- **Work task**: In the entries below, find the line containing "arrangement sits that" and the line containing "reports, the largest". Copy those two lines and everything between them exactly, and only that.

··· Input ···

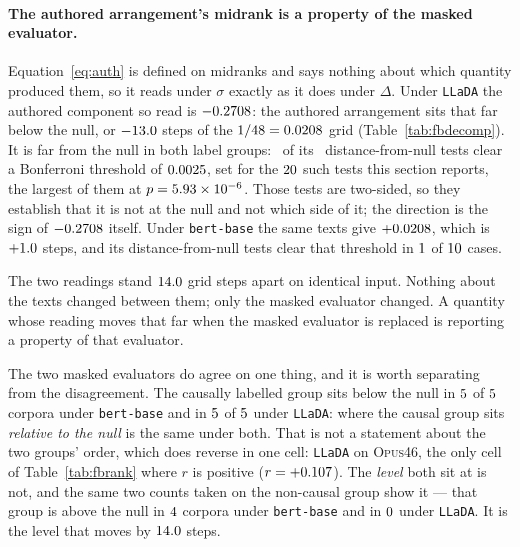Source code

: \paragraph{The authored arrangement's midrank is a property of the
masked evaluator.}
Equation~\eqref{eq:auth} is defined on midranks and says nothing about
which quantity produced them, so it reads under $\sigma$ exactly as it does
under $\Delta$.  Under \texttt{LLaDA} the authored component so read is
$-0.2708$: the authored arrangement sits that
far below the null, or $-13.0$ steps of the
$1/48 = 0.0208$ grid (Table~\ref{tab:fbdecomp}).  It is far from the null in both
label groups: \FbDispNRejectingLLaDA\ of its \FbNTestsDispLLaDA\
distance-from-null tests clear a Bonferroni threshold of
$0.0025$, set for the $20$ such tests this section
reports, the largest of them at $p = 5.93\times10^{-6}$.  Those tests are
two-sided, so they establish that it is not at the null and not which side of it; the
direction is the sign of $-0.2708$ itself.  Under
\texttt{bert-base} the same texts give $+0.0208$, which is
$+1.0$ steps, and its distance-from-null tests clear that
threshold in $1$ of $10$ cases.

The two readings stand $14.0$ grid steps apart on identical input.
Nothing about the texts changed between them; only the masked evaluator
changed.  A
quantity whose reading moves that far when the masked evaluator is replaced
is reporting a property of that evaluator.

The two masked evaluators do agree on one thing, and it is worth separating from
the disagreement.  The causally labelled group sits below the null in
$5$ of $5$ corpora under
\texttt{bert-base} and in $5$ of $5$
under \texttt{LLaDA}: where the causal group sits \emph{relative to the
null} is the same under both.  That is not a statement about the two groups'
order, which does reverse in one cell: \texttt{LLaDA} on \textsc{Opus46},
the only cell of Table~\ref{tab:fbrank} where $r$ is positive
($r = +0.107$).  The
\emph{level} both sit at is not, and the same two counts taken on the
non-causal group show it --- that group is above the null in
$4$ corpora under \texttt{bert-base} and in
$0$ under \texttt{LLaDA}.  It is the level that moves by
$14.0$ steps.

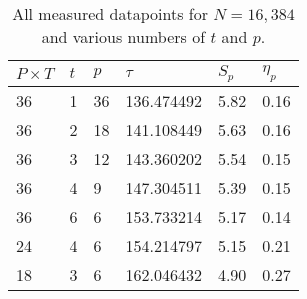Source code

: \begin{table}[H]
  \centering
  \caption{All measured datapoints for $N=16,384$ and various numbers of $t$ and $p$.}
  \label{tab:speedup_all_data}
  \begin{tabularx}{0.9\textwidth}{XXXX|XX}
    \toprule
    $P\times T$ & $t$ & $p$ & $\tau$ & $S_p$ & $\eta_p$ \\
    \midrule
    36   &  1   & 36    &  136.474492 & 5.82  & 0.16\\
    36   &  2   & 18    &  141.108449 & 5.63  & 0.16\\
    36   &  3   & 12    &  143.360202 & 5.54  & 0.15\\
    36   &  4   & 9     &  147.304511 & 5.39  & 0.15\\
    36   &  6   & 6     &  153.733214 & 5.17  & 0.14\\
    24   &  4   & 6     &  154.214797 & 5.15  & 0.21\\
    18   &  3   & 6     &  162.046432 & 4.90  & 0.27\\
    \bottomrule
  \end{tabularx}
\end{table}

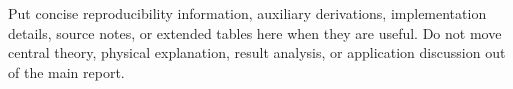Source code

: \documentclass[11pt,a4paper]{article}
\newif\ifResearchHasCitations
\begin{document}
Put concise reproducibility information, auxiliary derivations, implementation
details, source notes, or extended tables here when they are useful. Do not move
central theory, physical explanation, result analysis, or application discussion
out of the main report.


\ifResearchHasCitations
  \IfFileExists{refs.bib}{%
    
    }{}
\fi
\end{document}
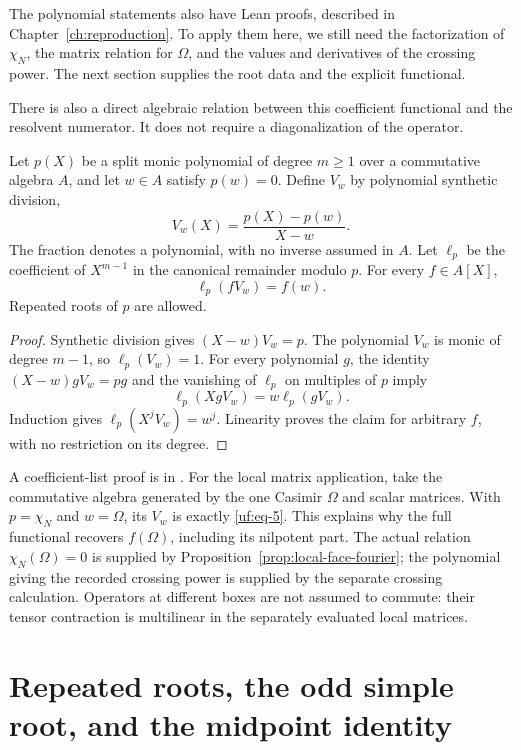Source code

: The polynomial statements also have Lean proofs, described in
Chapter~\ref{ch:reproduction}. To apply them here, we still need the
factorization of \(\chi_N\), the matrix relation for \(\Omega\),
and the values and derivatives of the crossing power. The next
section supplies the root data and the explicit functional.

There is also a direct algebraic relation between this coefficient
functional and the resolvent numerator. It does not require a
diagonalization of the operator.

\begin{proposition}
\label{prop:resolvent-reproduction}
Let \(p(X)\) be a split monic polynomial of degree \(m\ge1\)
over a commutative algebra \(A\), and let \(w\in A\) satisfy
\(p(w)=0\). Define \(V_w\) by polynomial synthetic division,
\[
 V_w(X)=\frac{p(X)-p(w)}{X-w}.
\]
The fraction denotes a polynomial, with no inverse assumed in \(A\).
Let \(\ell_p\) be the coefficient of \(X^{m-1}\) in the
canonical remainder modulo \(p\). For every \(f\in A[X]\),
\[
                   \ell_p(fV_w)=f(w).
\]
Repeated roots of \(p\) are allowed.
\end{proposition}

\begin{proof}
Synthetic division gives \((X-w)V_w=p\). The polynomial \(V_w\)
is monic of degree \(m-1\), so \(\ell_p(V_w)=1\).
For every polynomial \(g\), the identity
\((X-w)gV_w=pg\) and the vanishing of \(\ell_p\) on multiples
of \(p\) imply
\[
               \ell_p(XgV_w)=w\ell_p(gV_w).
\]
Induction gives \(\ell_p(X^jV_w)=w^j\). Linearity proves the
claim for arbitrary \(f\), with no restriction on its degree.
\end{proof}

A coefficient-list proof is in
. For the
local matrix application, take the commutative algebra generated by
the one Casimir \(\Omega\) and scalar matrices. With
\(p=\chi_N\) and \(w=\Omega\), its \(V_w\) is exactly
\eqref{uf:eq-5}. This explains why the full functional recovers
\(f(\Omega)\), including its nilpotent part. The actual relation
\(\chi_N(\Omega)=0\) is supplied by
Proposition~\ref{prop:local-face-fourier}; the polynomial giving the
recorded crossing power is supplied by the separate crossing calculation.
Operators at different boxes
are not assumed to commute: their tensor contraction is multilinear
in the separately evaluated local matrices.

\section{Repeated roots, the odd simple root, and the midpoint
identity}\label{uf:sec-repeated-roots-the-odd-simple-root-and-the-midpoint-identity}

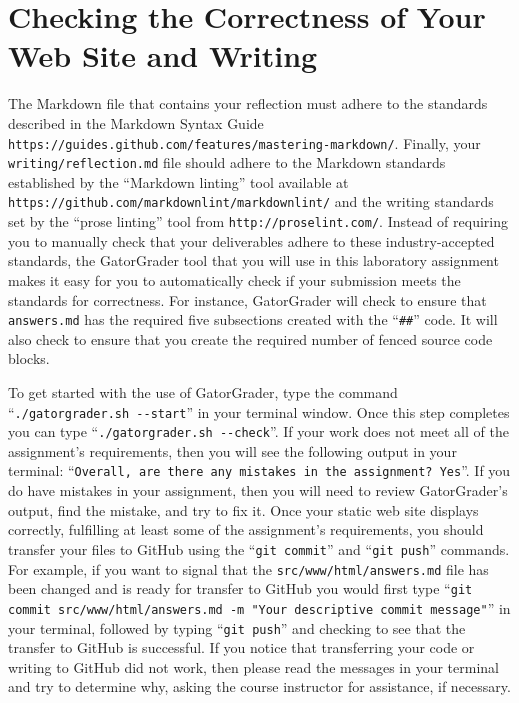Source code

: \documentclass[11pt]{article}
\newcommand{\mainprogram}{\lstinline{answers.md}}
\newcommand{\mainprogramsource}{\lstinline{src/www/html/answers.md}}
\newcommand{\reflection}{\lstinline{writing/reflection.md}}
\newcommand{\gatorgraderstart}{\command{./gatorgrader.sh --start}}
\newcommand{\gatorgradercheck}{\command{./gatorgrader.sh --check}}
\newcommand{\gitcommit}{\command{git commit}}
\newcommand{\gitpush}{\command{git push}}
\newcommand{\gitcommitmainprogram}{\command{git commit src/www/html/answers.md -m "Your
descriptive commit message"}}
\newcommand{\command}[1]{``\lstinline{#1}''}
\newcommand{\url}[1]{\lstinline{#1}}
\newcommand{\step}[1]{``{#1}''}
\begin{document}
\section*{Checking the Correctness of Your Web Site and Writing}

The Markdown file that contains your reflection must adhere to the standards
described in the Markdown Syntax Guide
\url{https://guides.github.com/features/mastering-markdown/}. Finally, your
\reflection{} file should adhere to the Markdown standards established by the
\step{Markdown linting} tool available at
\url{https://github.com/markdownlint/markdownlint/} and the writing standards
set by the \step{prose linting} tool from \url{http://proselint.com/}. Instead
of requiring you to manually check that your deliverables adhere to these
industry-accepted standards, the GatorGrader tool that you will use in this
laboratory assignment makes it easy for you to automatically check if your
submission meets the standards for correctness. For instance, GatorGrader will
check to ensure that \mainprogram{} has the required five subsections created
with the \command{##} code. It will also check to ensure that you create the
required number of fenced source code blocks.

To get started with the use of GatorGrader, type the command \gatorgraderstart{}
in your terminal window. Once this step completes you can type
\gatorgradercheck{}. If your work does not meet all of the assignment's
requirements, then you will see the following output in your terminal:
\command{Overall, are there any mistakes in the assignment? Yes}. If you do have
mistakes in your assignment, then you will need to review GatorGrader's output,
find the mistake, and try to fix it. Once your static web site displays
correctly, fulfilling at least some of the assignment's requirements, you should
transfer your files to GitHub using the \gitcommit{} and \gitpush{} commands.
For example, if you want to signal that the \mainprogramsource{} file has been
changed and is ready for transfer to GitHub you would first type
\gitcommitmainprogram{} in your terminal, followed by typing \gitpush{} and
checking to see that the transfer to GitHub is successful. If you notice that
transferring your code or writing to GitHub did not work, then please read the
messages in your terminal and try to determine why, asking the course instructor
for assistance, if necessary.
\end{document}
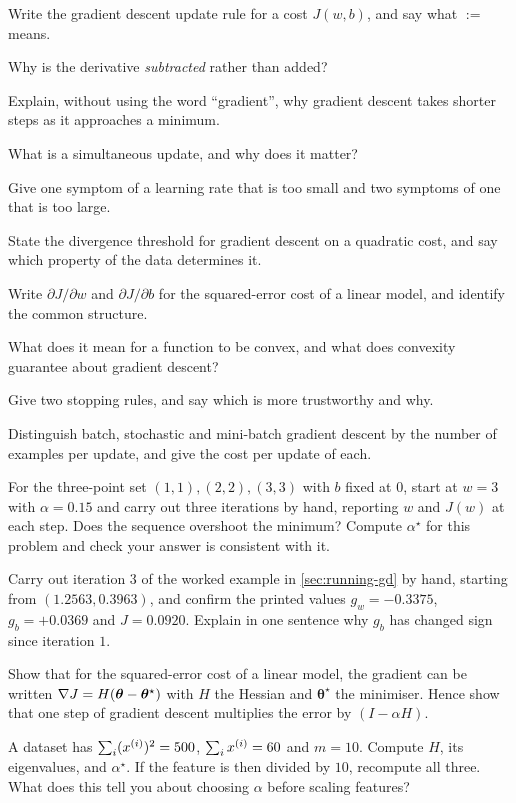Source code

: 
\sq Write the gradient descent update rule for a cost $J(w,b)$, and say what
$:=$ means.

\sq Why is the derivative \emph{subtracted} rather than added?

\sq Explain, without using the word ``gradient'', why gradient descent takes
shorter steps as it approaches a minimum.

\sq What is a simultaneous update, and why does it matter?

\sq Give one symptom of a learning rate that is too small and two symptoms of
one that is too large.

\sq State the divergence threshold for gradient descent on a quadratic cost, and
say which property of the data determines it.

\sq Write $\partial J/\partial w$ and $\partial J/\partial b$ for the
squared-error cost of a linear model, and identify the common structure.

\sq What does it mean for a function to be convex, and what does convexity
guarantee about gradient descent?

\sq Give two stopping rules, and say which is more trustworthy and why.

\sq Distinguish batch, stochastic and mini-batch gradient descent by the number
of examples per update, and give the cost per update of each.


\ap For the three-point set $(1,1),(2,2),(3,3)$ with $b$ fixed at $0$, start at
$w = 3$ with $\alpha = 0.15$ and carry out three iterations by hand, reporting
$w$ and $J(w)$ at each step. Does the sequence overshoot the minimum? Compute
$\alpha^\star$ for this problem and check your answer is consistent with it.

\ap Carry out iteration $3$ of the worked example in \cref{sec:running-gd} by
hand, starting from $(1.2563, 0.3963)$, and confirm the printed values
$g_w = -0.3375$, $g_b = +0.0369$ and $J = 0.0920$. Explain in one sentence why
$g_b$ has changed sign since iteration $1$.

\ap Show that for the squared-error cost of a linear model, the gradient can be
written $\grad J = H(\bm{\theta} - \bm{\theta}^\star)$ with $H$ the Hessian and
$\bm{\theta}^\star$ the minimiser. Hence show that one step of gradient descent
multiplies the error by $(I - \alpha H)$.

\ap A dataset has $\sum_i (\xii{i})^2 = 500$, $\sum_i \xii{i} = 60$ and $m = 10$.
Compute $H$, its eigenvalues, and $\alpha^\star$. If the feature is then divided
by $10$, recompute all three. What does this tell you about choosing $\alpha$
before scaling features?

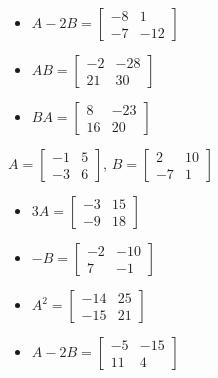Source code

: \documentclass{ximera}
\begin{document}
\begin{question}
\begin{problem}
\begin{solution}
\begin{itemize}
\item  $A-2B = \left[ \begin{array}{rr} -8 & 1 \\ -7 & -12 \end{array} \right]$

\item $AB = \left[ \begin{array}{rr} -2 & -28 \\ 21 & 30 \end{array} \right]$

\item $BA = \left[ \begin{array}{rr} 8 & -23 \\ 16 & 20 \end{array} \right]$

\end{itemize}
\end{solution}
\end{problem}

\begin{problem}
$A = \left[ \begin{array}{rr} -1 & 5 \\ -3 & 6 \end{array} \right]$, $B=\left[ \begin{array}{rr} 2 & 10 \\ -7 & 1 \end{array} \right]$

\begin{solution}
\begin{itemize}
\item  $3A = \left[ \begin{array}{rr} -3 & 15 \\ -9 & 18 \end{array} \right]$

\item $-B = \left[ \begin{array}{rr} -2 & -10 \\ 7 & -1 \end{array} \right]$

\item $A^2 = \left[ \begin{array}{rr} -14 & 25 \\ -15 & 21 \end{array} \right]$

\item  $A-2B = \left[ \begin{array}{rr} -5 & -15 \\ 11 & 4 \end{array} \right]$


\end{itemize}
\end{solution}
\end{problem}
\end{question}
\end{document}
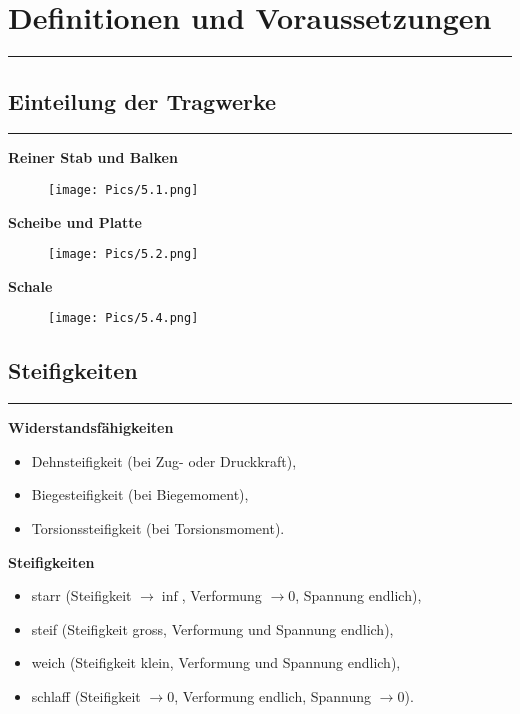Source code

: \section{Definitionen und Voraussetzungen}
\noindent\rule[\linienAbstand]{\linewidth}{\linienDickeDick}

\subsection{Einteilung der Tragwerke}
\noindent\rule[\linienAbstand]{\linewidth}{\linienDicke}
\textbf{Reiner Stab und Balken}
\begin{figure}[H]
  \centering
  \texttt{[image: Pics/5.1.png]}
\end{figure}
\textbf{Scheibe und Platte}
\begin{figure}[H]
  \centering
  \texttt{[image: Pics/5.2.png]}
\end{figure}
\textbf{Schale}
\begin{figure}[H]
  \centering
  \texttt{[image: Pics/5.4.png]}
\end{figure}

\subsection{Steifigkeiten}
\noindent\rule[\linienAbstand]{\linewidth}{\linienDicke}
\textbf{Widerstandsfähigkeiten}
\begin{itemize}
  \item Dehnsteifigkeit (bei Zug- oder Druckkraft),
  \item Biegesteifigkeit (bei Biegemoment),
  \item Torsionssteifigkeit (bei Torsionsmoment).\\
\end{itemize}

\textbf{Steifigkeiten}
\begin{itemize}
  \item starr (Steifigkeit $\rightarrow  \inf$, Verformung $\rightarrow 0$, Spannung endlich),
  \item steif (Steifigkeit gross, Verformung und Spannung endlich),
  \item weich (Steifigkeit klein, Verformung und Spannung endlich),
  \item schlaff (Steifigkeit $\rightarrow 0$, Verformung endlich, Spannung $\rightarrow 0$).
\end{itemize}


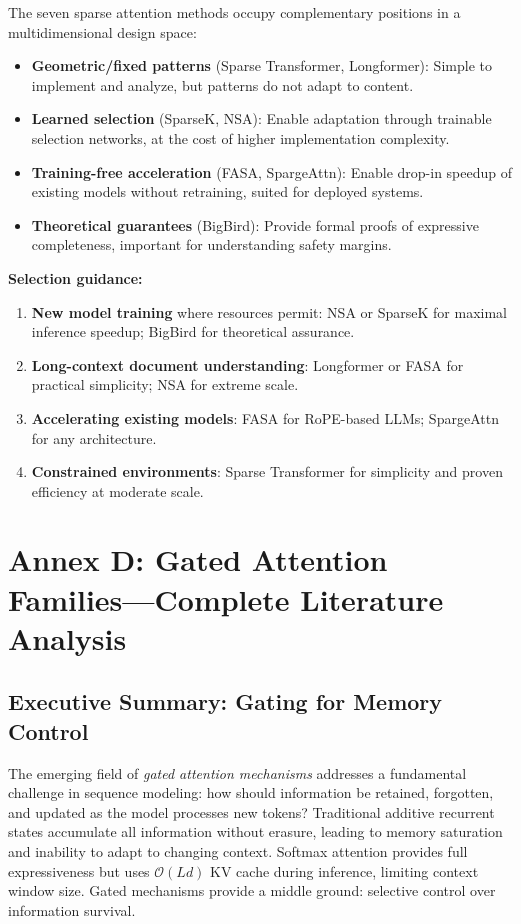 \documentclass[11pt,a4paper]{article}
\begin{document}
The seven sparse attention methods occupy complementary positions in a multidimensional design space:

\begin{itemize}[leftmargin=*]
    \item \textbf{Geometric/fixed patterns} (Sparse Transformer, Longformer): Simple to implement and analyze, but patterns do not adapt to content.
    \item \textbf{Learned selection} (SparseK, NSA): Enable adaptation through trainable selection networks, at the cost of higher implementation complexity.
    \item \textbf{Training-free acceleration} (FASA, SpargeAttn): Enable drop-in speedup of existing models without retraining, suited for deployed systems.
    \item \textbf{Theoretical guarantees} (BigBird): Provide formal proofs of expressive completeness, important for understanding safety margins.
\end{itemize}

\textbf{Selection guidance:}
\begin{enumerate}[leftmargin=*]
    \item \textbf{New model training} where resources permit: NSA or SparseK for maximal inference speedup; BigBird for theoretical assurance.
    \item \textbf{Long-context document understanding}: Longformer or FASA for practical simplicity; NSA for extreme scale.
    \item \textbf{Accelerating existing models}: FASA for RoPE-based LLMs; SpargeAttn for any architecture.
    \item \textbf{Constrained environments}: Sparse Transformer for simplicity and proven efficiency at moderate scale.
\end{enumerate}

\section{Annex D: Gated Attention Families---Complete Literature Analysis}
\label{sec:annex-gated}

\subsection{Executive Summary: Gating for Memory Control}

The emerging field of \emph{gated attention mechanisms} addresses a fundamental challenge in sequence modeling: how should information be retained, forgotten, and updated as the model processes new tokens? Traditional additive recurrent states accumulate all information without erasure, leading to memory saturation and inability to adapt to changing context. Softmax attention provides full expressiveness but uses $\mathcal{O}(Ld)$ KV cache during inference, limiting context window size. Gated mechanisms provide a middle ground: selective control over information survival.
\end{document}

···

- **Output below**:
$-0.2708$: the authored arrangement sits that
far below the null, or $-13.0$ steps of the
$1/48 = 0.0208$ grid (Table~\ref{tab:fbdecomp}).  It is far from the null in both
label groups: \FbDispNRejectingLLaDA\ of its \FbNTestsDispLLaDA\
distance-from-null tests clear a Bonferroni threshold of
$0.0025$, set for the $20$ such tests this section
reports, the largest of them at $p = 5.93\times10^{-6}$.  Those tests are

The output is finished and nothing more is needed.